Figure 2.

Separation of dendrites and axons from soma using microfluidic chambers (MFC). (a) Diagram of an MFC showing the somal (left) and neuritic sides (right) connected by microgrooves with a length of 150 ± 25 µm and a width of 10 µm. The somal side contains cell bodies, dendrites (green) and axons (red). The neuritic side contains only axons and dendrites. The microgrooves do not allow the entry of the cell bodies so that only the neurites can pass through from the somal to the neuritic side. (b) Schematic of the side view of an MFC showing fluidic isolation. The somal side is shaded in dark gray and the neuritic side in yellow. Fluidic isolation is achieved by removing a small volume of medium (~ 80 µl) from the neuritic side, generating a flow of liquid from the somal to the neuritic side (orange arrow).
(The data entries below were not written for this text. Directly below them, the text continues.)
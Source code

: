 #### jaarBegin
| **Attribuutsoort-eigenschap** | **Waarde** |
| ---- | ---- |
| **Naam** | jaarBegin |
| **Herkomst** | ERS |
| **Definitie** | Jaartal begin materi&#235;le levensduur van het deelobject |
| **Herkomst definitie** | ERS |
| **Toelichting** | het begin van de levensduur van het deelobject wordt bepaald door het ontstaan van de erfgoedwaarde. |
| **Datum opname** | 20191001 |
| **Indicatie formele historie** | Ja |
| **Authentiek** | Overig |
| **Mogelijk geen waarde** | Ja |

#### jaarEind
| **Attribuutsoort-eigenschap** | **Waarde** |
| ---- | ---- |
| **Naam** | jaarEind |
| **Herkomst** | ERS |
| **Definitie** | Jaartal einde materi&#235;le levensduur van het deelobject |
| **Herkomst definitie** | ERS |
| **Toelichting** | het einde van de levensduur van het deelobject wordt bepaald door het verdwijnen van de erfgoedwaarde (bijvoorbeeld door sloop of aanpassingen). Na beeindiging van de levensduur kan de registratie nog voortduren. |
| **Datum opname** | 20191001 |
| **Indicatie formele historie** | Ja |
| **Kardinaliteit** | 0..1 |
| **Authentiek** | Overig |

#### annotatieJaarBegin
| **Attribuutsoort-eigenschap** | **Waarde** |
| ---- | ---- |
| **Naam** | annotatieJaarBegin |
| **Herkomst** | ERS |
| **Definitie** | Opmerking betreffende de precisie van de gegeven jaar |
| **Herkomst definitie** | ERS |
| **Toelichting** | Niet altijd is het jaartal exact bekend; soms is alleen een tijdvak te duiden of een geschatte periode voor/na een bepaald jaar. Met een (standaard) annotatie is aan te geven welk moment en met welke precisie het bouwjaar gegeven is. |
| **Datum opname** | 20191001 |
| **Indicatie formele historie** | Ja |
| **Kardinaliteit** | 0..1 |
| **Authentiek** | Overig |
This prevents back diffusion of molecules from the neuritic to the somal side. (c-e) Schematics of the treatments and its effects in a neuron cultured in an MFC. In the absence of protein degradation inhibitors of autophagy and the proteasome, MAPT (red) sorts mainly into the axons and MAP2 (green) into the somatodendritic compartment (c). When protein degradation inhibitors are applied on the neuritic side, there is an increased fraction of dendrites on the neuritic side with MAPT accumulation (yellow) accompanied by loss of spines (d). In the presence of translation inhibitors on the neuritic side, no MAPT missorting into the dendrites is observed (e).